On Wednesday, June 3rd, I left the house about 8:30 a.m. My husband received a phone call from Mr. X at 9:00. He had had a rough night plus Mrs. X was not doing well physically. He had tried to sleep in their king size bed along with Mrs. X. He found it extremely hard to get out of bed to make his frequent trips to the bathroom. Additionally, the master bathroom toilet had no bars or easy way for him to lower himself to the toilet seat or to get back up again. Mrs. X, weighing less than half his weight, was very little help. Since I was not available, they called in a neighbor. She remained with both of them for a couple of hours. When I called after my performance, I asked the neighbor to give me an honest assessment. She assured me that neither Mr. nor Mrs. X needed to be taken to the ER. Things had settled down a bit; however, they really needed me to spend the night. We arranged that I would get some necessary work done at home and then arrive after dinner to help out.

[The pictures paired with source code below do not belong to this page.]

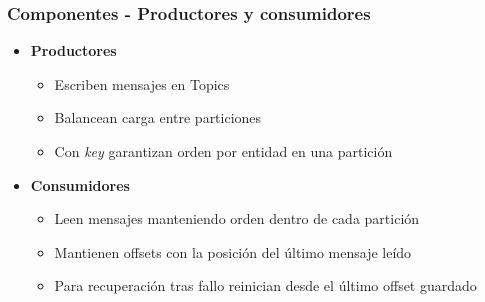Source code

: \documentclass[aspectratio=169]{beamer}
\begin{document}
\begin{frame}\frametitle{Componentes - Productores y consumidores}
\begin{itemize}
  \item \textbf{Productores}
  \begin{itemize}
    \item Escriben mensajes en Topics
    \item Balancean carga entre particiones
    \item Con \textit{key} garantizan orden por entidad en una partición
  \end{itemize}

  \vspace{1em}

  \item \textbf{Consumidores}
  \begin{itemize}
    \item Leen mensajes manteniendo orden dentro de cada partición
    \item Mantienen offsets con la posición del último mensaje leído
    \item Para recuperación tras fallo reinician desde el último offset guardado
  \end{itemize}
\end{itemize}
\end{frame}
\end{document}

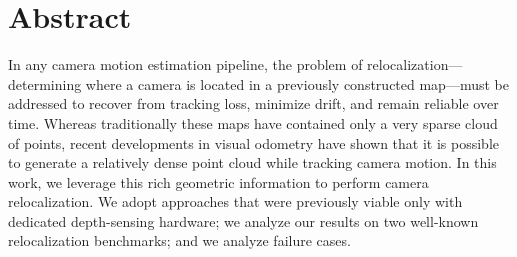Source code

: \chapter{Abstract}

In any camera motion estimation pipeline, the problem of relocalization---determining where a camera is located in a previously constructed map---must be addressed to recover from tracking loss, minimize drift, and remain reliable over time. Whereas traditionally these maps have contained only a very sparse cloud of points, recent developments in visual odometry have shown that it is possible to generate a relatively dense point cloud while tracking camera motion. In this work, we leverage this rich geometric information to perform camera relocalization. We adopt approaches that were previously viable only with dedicated depth-sensing hardware; we analyze our results on two well-known relocalization benchmarks; and we analyze failure cases.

Given that I had severely neglected my work due to having to help out for practically 8 days straight that was now going to turn into 10 days, I called up Mr. X’s two sons and pleaded with them to help. One lived near Nashville, TN. One lived in Huntsville, AL. They agreed to get there as soon as they could so I could have a few days to try to catch up on my work.
Adventure #3 happened about 4:00 p.m. The case worker had arrived to set up a schedule for Mr. X to receive thrice-weekly therapy sessions. She arrived while Mr. X was taking a nap on the recliner chair in the guest room. He had already discovered that the only bathroom that he could successfully use was the one in the guest room as it was roomy and had a sturdy vanity that he could use to help him keep his balance.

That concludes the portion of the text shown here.